I have a slow WordPress site that will resist all optimization attempts.
What is the most common advice you get for speeding up a WordPress site?
- remove unused plugins
- update all the software
- use the latest version of PHP 7
- install a caching plugin
This list is all good advice and things to reach for first, but what do you do when your WordPress install still takes 13 seconds to load a page, even after all the optimization is done?
In my case, the problem was that the website was trying to do too many things. And the optimizations above did not help much.
Here is what I mean:
- the website had multi-language support
- contact forms done with Contact Form 7
- subscribe popups using NinjaPopus
- animated sliders on the homepage
- hundreds of blog posts
- a WooCommerce store
Because of how WordPress works, all items were loaded, regardless of the page you were looking at. The multi-language setup was not working well with the caching system. And I could not uninstall any of the plugins because all of them were needed somewhere. WordPress does not do selective plugin loading.
It drove me crazy that I would need to wait 13 seconds to open up a blog post that would request hundreds of resources (CSS and JS) that it did not need. It was a page with one image and some text but a truckload of “invisible add-ons.” This page should load in milliseconds!

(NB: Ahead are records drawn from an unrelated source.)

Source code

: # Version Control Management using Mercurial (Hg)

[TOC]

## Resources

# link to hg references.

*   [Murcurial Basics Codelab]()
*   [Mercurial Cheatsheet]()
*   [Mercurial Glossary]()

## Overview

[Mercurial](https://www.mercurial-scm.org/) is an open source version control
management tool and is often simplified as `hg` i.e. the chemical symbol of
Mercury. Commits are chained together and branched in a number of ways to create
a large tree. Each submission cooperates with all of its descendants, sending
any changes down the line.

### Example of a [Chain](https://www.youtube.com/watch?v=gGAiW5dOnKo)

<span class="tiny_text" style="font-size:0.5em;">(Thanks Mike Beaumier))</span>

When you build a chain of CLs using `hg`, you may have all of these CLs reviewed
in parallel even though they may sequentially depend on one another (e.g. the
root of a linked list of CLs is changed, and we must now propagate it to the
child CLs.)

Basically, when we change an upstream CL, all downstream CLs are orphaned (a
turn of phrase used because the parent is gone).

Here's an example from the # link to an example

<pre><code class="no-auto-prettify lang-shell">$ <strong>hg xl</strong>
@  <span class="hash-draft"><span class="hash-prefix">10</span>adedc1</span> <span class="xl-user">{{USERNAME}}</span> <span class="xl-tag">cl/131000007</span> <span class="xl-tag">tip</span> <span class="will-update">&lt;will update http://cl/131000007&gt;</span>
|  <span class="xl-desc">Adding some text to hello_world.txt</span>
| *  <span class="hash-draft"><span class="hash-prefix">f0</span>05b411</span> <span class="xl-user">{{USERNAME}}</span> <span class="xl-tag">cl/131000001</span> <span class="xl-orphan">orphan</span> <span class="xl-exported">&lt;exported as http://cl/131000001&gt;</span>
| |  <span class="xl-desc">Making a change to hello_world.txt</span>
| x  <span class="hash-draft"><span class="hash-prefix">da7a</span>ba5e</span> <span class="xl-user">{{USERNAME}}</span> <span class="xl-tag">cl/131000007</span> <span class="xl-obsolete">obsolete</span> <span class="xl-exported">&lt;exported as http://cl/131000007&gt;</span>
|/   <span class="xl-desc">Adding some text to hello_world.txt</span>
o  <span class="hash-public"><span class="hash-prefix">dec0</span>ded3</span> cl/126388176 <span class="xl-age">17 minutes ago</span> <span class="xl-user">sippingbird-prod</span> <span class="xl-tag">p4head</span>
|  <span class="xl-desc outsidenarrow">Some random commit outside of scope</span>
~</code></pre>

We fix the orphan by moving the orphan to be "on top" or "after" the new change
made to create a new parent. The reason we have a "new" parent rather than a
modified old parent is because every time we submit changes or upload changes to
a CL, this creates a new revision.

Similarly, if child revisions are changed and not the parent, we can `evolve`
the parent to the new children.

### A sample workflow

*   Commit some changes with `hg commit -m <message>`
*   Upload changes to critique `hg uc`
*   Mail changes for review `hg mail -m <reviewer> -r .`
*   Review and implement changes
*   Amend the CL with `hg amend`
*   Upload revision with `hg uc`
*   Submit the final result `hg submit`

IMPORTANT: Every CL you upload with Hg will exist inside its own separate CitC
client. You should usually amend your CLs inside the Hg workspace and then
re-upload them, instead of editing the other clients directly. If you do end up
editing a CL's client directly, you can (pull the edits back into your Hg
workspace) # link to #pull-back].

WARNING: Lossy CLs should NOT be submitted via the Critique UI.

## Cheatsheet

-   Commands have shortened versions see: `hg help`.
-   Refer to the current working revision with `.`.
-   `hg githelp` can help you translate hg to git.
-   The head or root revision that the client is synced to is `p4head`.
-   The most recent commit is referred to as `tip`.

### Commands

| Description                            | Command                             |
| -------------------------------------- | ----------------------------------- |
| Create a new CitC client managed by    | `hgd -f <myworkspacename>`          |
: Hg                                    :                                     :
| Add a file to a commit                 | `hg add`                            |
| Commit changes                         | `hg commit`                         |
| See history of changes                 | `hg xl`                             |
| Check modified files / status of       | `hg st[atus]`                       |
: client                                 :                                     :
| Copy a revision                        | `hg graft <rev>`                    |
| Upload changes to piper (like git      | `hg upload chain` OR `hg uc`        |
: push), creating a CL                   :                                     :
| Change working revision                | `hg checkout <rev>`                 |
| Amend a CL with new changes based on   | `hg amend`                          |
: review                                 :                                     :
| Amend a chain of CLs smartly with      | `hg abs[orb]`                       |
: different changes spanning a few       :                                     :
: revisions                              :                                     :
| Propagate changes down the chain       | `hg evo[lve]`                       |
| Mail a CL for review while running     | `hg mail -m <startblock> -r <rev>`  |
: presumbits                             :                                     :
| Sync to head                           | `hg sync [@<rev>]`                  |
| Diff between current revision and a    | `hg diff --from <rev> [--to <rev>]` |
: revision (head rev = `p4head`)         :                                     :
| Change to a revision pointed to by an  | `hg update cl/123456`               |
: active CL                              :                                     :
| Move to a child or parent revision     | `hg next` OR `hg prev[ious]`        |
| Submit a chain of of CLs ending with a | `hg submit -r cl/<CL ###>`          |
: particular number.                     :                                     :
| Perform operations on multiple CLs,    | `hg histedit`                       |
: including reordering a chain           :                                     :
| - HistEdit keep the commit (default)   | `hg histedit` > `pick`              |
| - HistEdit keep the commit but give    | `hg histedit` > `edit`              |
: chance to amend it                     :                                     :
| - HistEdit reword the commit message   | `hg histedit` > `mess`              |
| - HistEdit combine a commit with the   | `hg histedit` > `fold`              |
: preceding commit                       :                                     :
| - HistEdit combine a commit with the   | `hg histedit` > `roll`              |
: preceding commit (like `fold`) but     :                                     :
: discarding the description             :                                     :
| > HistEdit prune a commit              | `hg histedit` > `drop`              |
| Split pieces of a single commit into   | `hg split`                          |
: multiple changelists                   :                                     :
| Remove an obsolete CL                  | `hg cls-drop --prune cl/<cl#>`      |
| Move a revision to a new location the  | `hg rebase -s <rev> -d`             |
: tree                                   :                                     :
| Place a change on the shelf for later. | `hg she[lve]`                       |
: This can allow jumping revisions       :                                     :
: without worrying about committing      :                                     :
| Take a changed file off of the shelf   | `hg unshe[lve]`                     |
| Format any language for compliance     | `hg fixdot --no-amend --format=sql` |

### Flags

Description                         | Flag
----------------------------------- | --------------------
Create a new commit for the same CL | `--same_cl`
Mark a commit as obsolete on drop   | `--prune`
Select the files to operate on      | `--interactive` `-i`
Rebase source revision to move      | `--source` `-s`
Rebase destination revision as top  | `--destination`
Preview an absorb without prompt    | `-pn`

Some have suggested writing yet another plugin to remove the unnecessary scripts from the pages that don’t use them. I understand how that would improve the loading time, but on principle, I don’t want to have code that adds stuff, so then I can immediately remove it a few microseconds later. That’s just bad practice.

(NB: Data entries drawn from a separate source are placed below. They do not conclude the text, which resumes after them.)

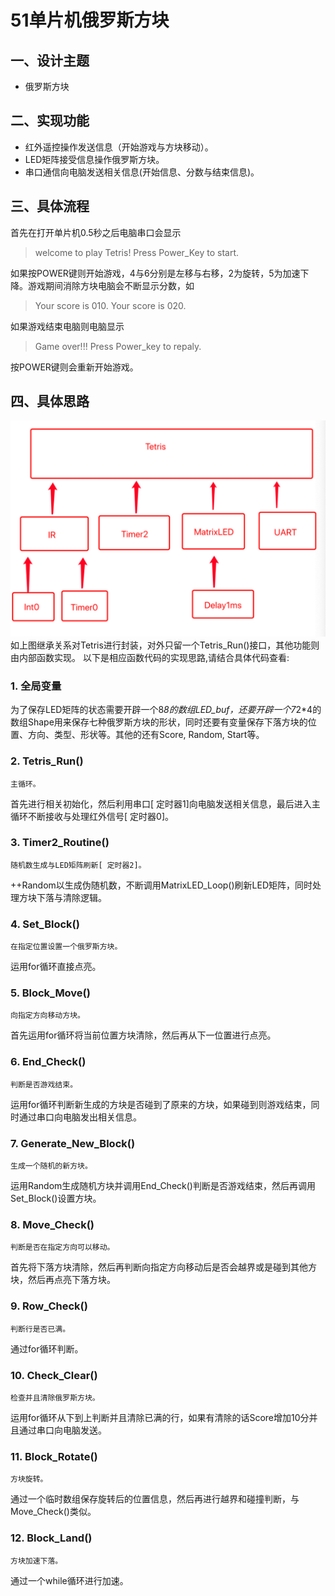 # 51单片机俄罗斯方块

## 一、设计主题
- 俄罗斯方块

## 二、实现功能

- 红外遥控操作发送信息（开始游戏与方块移动）。
- LED矩阵接受信息操作俄罗斯方块。
- 串口通信向电脑发送相关信息(开始信息、分数与结束信息)。

## 三、具体流程

首先在打开单片机0.5秒之后电脑串口会显示
> welcome to play Tetris!
> Press Power_Key to start.

如果按POWER键则开始游戏，4与6分别是左移与右移，2为旋转，5为加速下降。游戏期间消除方块电脑会不断显示分数，如
> Your score is 010.
> Your score is 020.

如果游戏结束电脑则电脑显示
> Game over!!!
> Press Power_key to repaly.


按POWER键则会重新开始游戏。

## 四、具体思路
![](https://raw.githubusercontent.com/KaguraChen/51MCU_Tetris/main/Relation.png)
如上图继承关系对Tetris进行封装，对外只留一个Tetris_Run()接口，其他功能则由内部函数实现。
以下是相应函数代码的实现思路,请结合具体代码查看:

### 1. 全局变量
为了保存LED矩阵的状态需要开辟一个8*8的数组LED_buf，还要开辟一个7*2*4的数组Shape用来保存七种俄罗斯方块的形状，同时还要有变量保存下落方块的位置、方向、类型、形状等。其他的还有Score, Random, Start等。

### 2. Tetris_Run()
    主循环。
首先进行相关初始化，然后利用串口[ 定时器1]向电脑发送相关信息，最后进入主循环不断接收与处理红外信号[ 定时器0]。

### 3. Timer2_Routine()
    随机数生成与LED矩阵刷新[ 定时器2]。
++Random以生成伪随机数，不断调用MatrixLED_Loop()刷新LED矩阵，同时处理方块下落与清除逻辑。

### 4. Set_Block()
    在指定位置设置一个俄罗斯方块。
运用for循环直接点亮。

### 5. Block_Move()
    向指定方向移动方块。
首先运用for循环将当前位置方块清除，然后再从下一位置进行点亮。

### 6. End_Check()
    判断是否游戏结束。
运用for循环判断新生成的方块是否碰到了原来的方块，如果碰到则游戏结束，同时通过串口向电脑发出相关信息。

### 7. Generate_New_Block()
    生成一个随机的新方块。
运用Random生成随机方块并调用End_Check()判断是否游戏结束，然后再调用Set_Block()设置方块。

### 8. Move_Check()
    判断是否在指定方向可以移动。
首先将下落方块清除，然后再判断向指定方向移动后是否会越界或是碰到其他方块，然后再点亮下落方块。

### 9. Row_Check()
    判断行是否已满。
通过for循环判断。

### 10. Check_Clear()
    检查并且清除俄罗斯方块。
运用for循环从下到上判断并且清除已满的行，如果有清除的话Score增加10分并且通过串口向电脑发送。

### 11. Block_Rotate()
    方块旋转。
通过一个临时数组保存旋转后的位置信息，然后再进行越界和碰撞判断，与Move_Check()类似。

### 12. Block_Land()
    方块加速下落。
通过一个while循环进行加速。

I came up with the solution to split the site into two: one for the simple blog and one for the store. I also dropped multi-language support.
- The blog is made up of static pages – so you can deploy very effective and aggressive caching.
- I could also split the plugins – there was no need for the blog to load all the WooCommerce code.
- The store site could focus better on selling and keeping the buying experience smooth.
- The improvement in performance was dramatic, as I could now optimize each part independently, without conflicts
- A bonus side effect is that I can now work on the blog and not worry that the store will be affected and vice-versa.
- There are now two websites to maintain and think about.
- They need to look the same in design, so they feel part of a whole.
- The search function is now limited – it either returns post or products – depending on where you are using it.
- Tracking the user activity is more complicated.
- Adding multi-language support means adding a new site for each language – which does not make business sense right now.
There is an obvious trade-off here. There are more pieces to take care of, but you get to optimize each one individually and fine-tune them for their specific purpose.
If the common performance tunning is not doing much for you, maybe the structure you have is too complex, and your website would benefit from being spit up into smaller but more effective pieces. Of course, this effort only makes sense if having fast loading pages is essential to your business.